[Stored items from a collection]
──────────

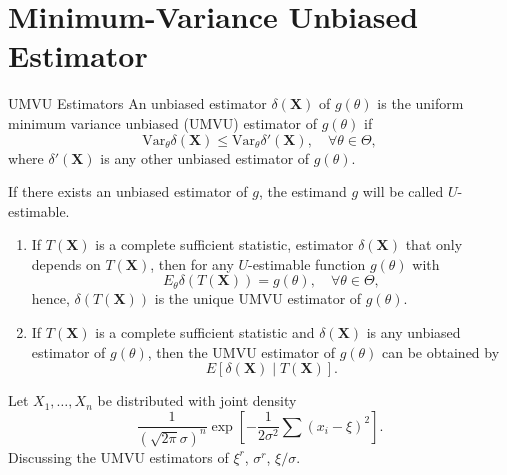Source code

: \chapter{Minimum-Variance Unbiased Estimator}

\begin{definition}{UMVU Estimators}{}
    An unbiased estimator $\delta(\textbf{X})$ of $g(\theta)$ is the uniform minimum variance unbiased (UMVU) estimator of $g(\theta)$ if
    \begin{equation}
        \text{Var}_{\theta}\delta(\textbf{X})\leq\text{Var}_{\theta}\delta'(\textbf{X}),\quad\forall\theta\in\Theta,
    \end{equation}
    where $\delta'(\textbf{X})$ is any other unbiased estimator of $g(\theta)$.
\end{definition}

\begin{note}
    If there exists an unbiased estimator of $g$, the estimand $g$ will be called $U$-estimable.
\end{note}

\begin{enumerate}
    \item If $T(\textbf{X})$ is a complete sufficient statistic, estimator $\delta(\textbf{X})$ that only depends on $T(\textbf{X})$, then for any $U$-estimable function $g(\theta)$ with
          \begin{equation}
              E_{\theta}\delta(T(\textbf{X}))=g(\theta),\quad\forall\theta\in\Theta,
          \end{equation}
          hence, $\delta(T(\textbf{X}))$ is the unique UMVU estimator of $g(\theta)$.
    \item If $T(\textbf{X})$ is a complete sufficient statistic and $\delta({\textbf{X}})$ is any unbiased estimator of $g(\theta)$, then the UMVU estimator of $g(\theta)$ can be obtained by
          \begin{equation}
              E\left[\delta(\textbf{X})\mid T(\textbf{X})\right].
          \end{equation}
\end{enumerate}

\begin{example}
    Let $X_{1},\ldots,X_{n}$ be distributed with joint density
    \begin{equation}
        \frac{1}{(\sqrt{2\pi}\sigma)^{n}}\exp\left[-\frac{1}{2\sigma^{2}}\sum\left(x_{i}-\xi\right)^{2}\right].
    \end{equation}
    Discussing the UMVU estimators of $\xi^r$, $\sigma^r$, $\xi/\sigma$.
\end{example}

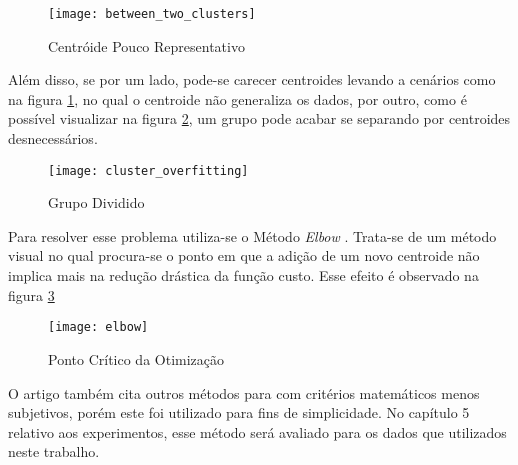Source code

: \begin{figure}
\texttt{[image: between\_two\_clusters]}
\caption[Centróide Pouco Representativo]{Centróide Pouco Representativo} \label{fig:between_two_clusters}
\end{figure}

Além disso, se por um lado, pode-se carecer centroides levando a cenários como na figura \ref{fig:between_two_clusters}, no qual o centroide não generaliza os dados, por outro, como é possível visualizar na figura \ref{fig:cluster_overfitting}, um grupo pode acabar se separando por centroides desnecessários.

\begin{figure}[htbp]
\centering
\texttt{[image: cluster\_overfitting]}
\caption[Grupo Dividido]{Grupo Dividido} \label{fig:cluster_overfitting}
\end{figure}

Para resolver esse problema utiliza-se o Método \textit{Elbow} \citep{kodinariya2013review}. Trata-se de um método visual no qual procura-se o ponto em que a adição de um novo centroide não implica mais na redução drástica da função custo. Esse efeito é observado na figura \ref{fig:elbow}

\begin{figure}[htbp]
\centering
\texttt{[image: elbow]}
\caption[Ponto Crítico da Otimização]{Ponto Crítico da Otimização} \label{fig:elbow}
\end{figure}

O artigo \citep{kodinariya2013review} também cita outros métodos para com critérios matemáticos menos subjetivos, porém este foi utilizado para fins de simplicidade. No capítulo 5 relativo aos experimentos, esse método será avaliado para os dados que utilizados neste trabalho.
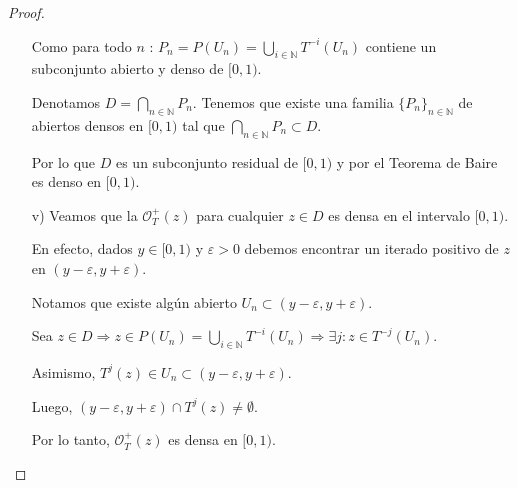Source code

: \begin{proof}
\begin{itemize}
    Como para todo $n$ :  $P_{n}=P(U_{n})=\displaystyle\bigcup_{i\in\mathbb{N}}T^{-i}(U_{n})$ contiene un subconjunto abierto y denso de $[0,1)$.
    
    Denotamos $D=\displaystyle\bigcap_{n\in\mathbb{N}} P_{n}$.
    Tenemos que existe una familia $\{P_{n}\}_{n\in\mathbb{N}}$ de abiertos densos en $[0,1)$ tal que $\displaystyle\bigcap_{n\in\mathbb{N}} P_{n}\subset D$.
    
    Por lo que $D$ es un subconjunto residual de $[0,1)$ y por el Teorema de Baire es denso en $[0,1)$.
    \item[v)] Veamos que la $\mathcal{O}_{T}^{+}(z)$ para cualquier $z\in D$ es densa en el intervalo $[0,1)$.
    
    En efecto, dados $y\in[0,1)$ y $\varepsilon>0$ debemos encontrar un iterado positivo de $z$ en $(y-\varepsilon,y+\varepsilon)$.
    
    Notamos que existe algún abierto $U_{n}\subset(y-\varepsilon,y+\varepsilon)$.
    
    Sea $z\in D\Rightarrow z\in P(U_{n})=\displaystyle\bigcup_{i\in\mathbb{N}} T^{-i}(U_{n})\Rightarrow \exists j : z\in T^{-j}(U_{n})$.
    
    Asimismo, $T^{j}(z)\in U_{n}\subset(y-\varepsilon,y+\varepsilon)$.
    
    Luego, $(y-\varepsilon,y+\varepsilon)\cap T^{j}(z)\neq\emptyset$.
    
    Por lo tanto, $\mathcal{O}_{T}^{+}(z)$ es densa en $[0,1)$.
\end{itemize}
\end{proof}
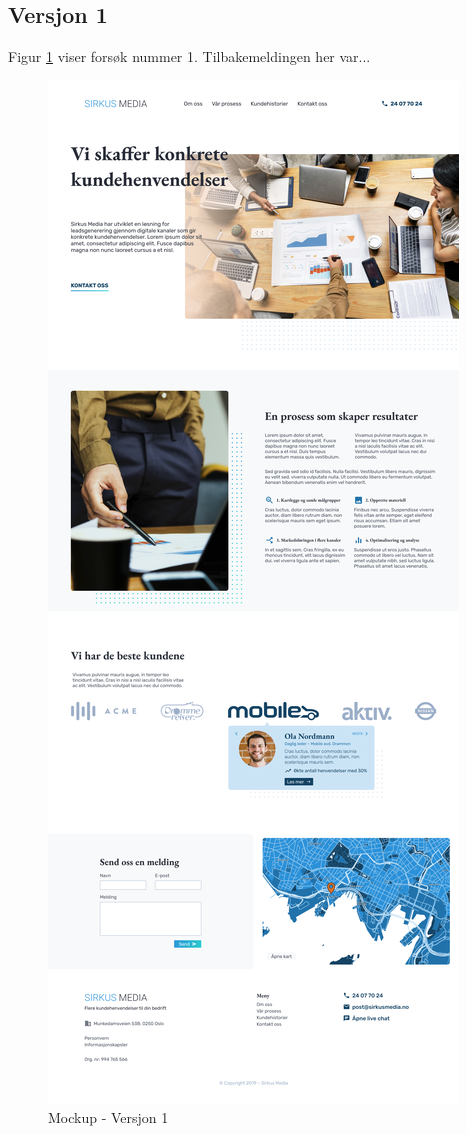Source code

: \subsection{Versjon 1}
Figur \ref{fig:mockup-v1} viser forsøk nummer 1. Tilbakemeldingen her var...
\begin{figure}[H]
    \centering
    \includegraphics[width=\textwidth]{mockup1-draft3.png}
    \caption{Mockup - Versjon 1}
    \label{fig:mockup-v1}
\end{figure}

──────────

▶ [WHAT YOU SHOULD DO] Exclude the pictures and repeat the entries word for word.

▶ [SOLUTION TO THIS TASK]
Source code

: \chapter{Minimum-Variance Unbiased Estimator}

\begin{definition}{UMVU Estimators}{}
    An unbiased estimator $\delta(\textbf{X})$ of $g(\theta)$ is the uniform minimum variance unbiased (UMVU) estimator of $g(\theta)$ if
    \begin{equation}
        \text{Var}_{\theta}\delta(\textbf{X})\leq\text{Var}_{\theta}\delta'(\textbf{X}),\quad\forall\theta\in\Theta,
    \end{equation}
    where $\delta'(\textbf{X})$ is any other unbiased estimator of $g(\theta)$.
\end{definition}

\begin{note}
    If there exists an unbiased estimator of $g$, the estimand $g$ will be called $U$-estimable.
\end{note}

\begin{enumerate}
    \item If $T(\textbf{X})$ is a complete sufficient statistic, estimator $\delta(\textbf{X})$ that only depends on $T(\textbf{X})$, then for any $U$-estimable function $g(\theta)$ with
          \begin{equation}
              E_{\theta}\delta(T(\textbf{X}))=g(\theta),\quad\forall\theta\in\Theta,
          \end{equation}
          hence, $\delta(T(\textbf{X}))$ is the unique UMVU estimator of $g(\theta)$.
    \item If $T(\textbf{X})$ is a complete sufficient statistic and $\delta({\textbf{X}})$ is any unbiased estimator of $g(\theta)$, then the UMVU estimator of $g(\theta)$ can be obtained by
          \begin{equation}
              E\left[\delta(\textbf{X})\mid T(\textbf{X})\right].
          \end{equation}
\end{enumerate}

\begin{example}
    Let $X_{1},\ldots,X_{n}$ be distributed with joint density
    \begin{equation}
        \frac{1}{(\sqrt{2\pi}\sigma)^{n}}\exp\left[-\frac{1}{2\sigma^{2}}\sum\left(x_{i}-\xi\right)^{2}\right].
    \end{equation}
    Discussing the UMVU estimators of $\xi^r$, $\sigma^r$, $\xi/\sigma$.
\end{example}

Source code

: \begin{figure}
\texttt{[image: between\_two\_clusters]}
\caption[Centróide Pouco Representativo]{Centróide Pouco Representativo} \label{fig:between_two_clusters}
\end{figure}

Além disso, se por um lado, pode-se carecer centroides levando a cenários como na figura \ref{fig:between_two_clusters}, no qual o centroide não generaliza os dados, por outro, como é possível visualizar na figura \ref{fig:cluster_overfitting}, um grupo pode acabar se separando por centroides desnecessários.

\begin{figure}[htbp]
\centering
\texttt{[image: cluster\_overfitting]}
\caption[Grupo Dividido]{Grupo Dividido} \label{fig:cluster_overfitting}
\end{figure}

Para resolver esse problema utiliza-se o Método \textit{Elbow} \citep{kodinariya2013review}. Trata-se de um método visual no qual procura-se o ponto em que a adição de um novo centroide não implica mais na redução drástica da função custo. Esse efeito é observado na figura \ref{fig:elbow}

\begin{figure}[htbp]
\centering
\texttt{[image: elbow]}
\caption[Ponto Crítico da Otimização]{Ponto Crítico da Otimização} \label{fig:elbow}
\end{figure}

O artigo \citep{kodinariya2013review} também cita outros métodos para com critérios matemáticos menos subjetivos, porém este foi utilizado para fins de simplicidade. No capítulo 5 relativo aos experimentos, esse método será avaliado para os dados que utilizados neste trabalho.
Source code

: \begin{proof}
\begin{itemize}
    Como para todo $n$ :  $P_{n}=P(U_{n})=\displaystyle\bigcup_{i\in\mathbb{N}}T^{-i}(U_{n})$ contiene un subconjunto abierto y denso de $[0,1)$.
    
    Denotamos $D=\displaystyle\bigcap_{n\in\mathbb{N}} P_{n}$.
    Tenemos que existe una familia $\{P_{n}\}_{n\in\mathbb{N}}$ de abiertos densos en $[0,1)$ tal que $\displaystyle\bigcap_{n\in\mathbb{N}} P_{n}\subset D$.
    
    Por lo que $D$ es un subconjunto residual de $[0,1)$ y por el Teorema de Baire es denso en $[0,1)$.
    \item[v)] Veamos que la $\mathcal{O}_{T}^{+}(z)$ para cualquier $z\in D$ es densa en el intervalo $[0,1)$.
    
    En efecto, dados $y\in[0,1)$ y $\varepsilon>0$ debemos encontrar un iterado positivo de $z$ en $(y-\varepsilon,y+\varepsilon)$.
    
    Notamos que existe algún abierto $U_{n}\subset(y-\varepsilon,y+\varepsilon)$.
    
    Sea $z\in D\Rightarrow z\in P(U_{n})=\displaystyle\bigcup_{i\in\mathbb{N}} T^{-i}(U_{n})\Rightarrow \exists j : z\in T^{-j}(U_{n})$.
    
    Asimismo, $T^{j}(z)\in U_{n}\subset(y-\varepsilon,y+\varepsilon)$.
    
    Luego, $(y-\varepsilon,y+\varepsilon)\cap T^{j}(z)\neq\emptyset$.
    
    Por lo tanto, $\mathcal{O}_{T}^{+}(z)$ es densa en $[0,1)$.
\end{itemize}
\end{proof}
Source code

: \subsection{Versjon 1}
Figur \ref{fig:mockup-v1} viser forsøk nummer 1. Tilbakemeldingen her var...
\begin{figure}[H]
    \centering
    \includegraphics[width=\textwidth]{mockup1-draft3.png}
    \caption{Mockup - Versjon 1}
    \label{fig:mockup-v1}
\end{figure}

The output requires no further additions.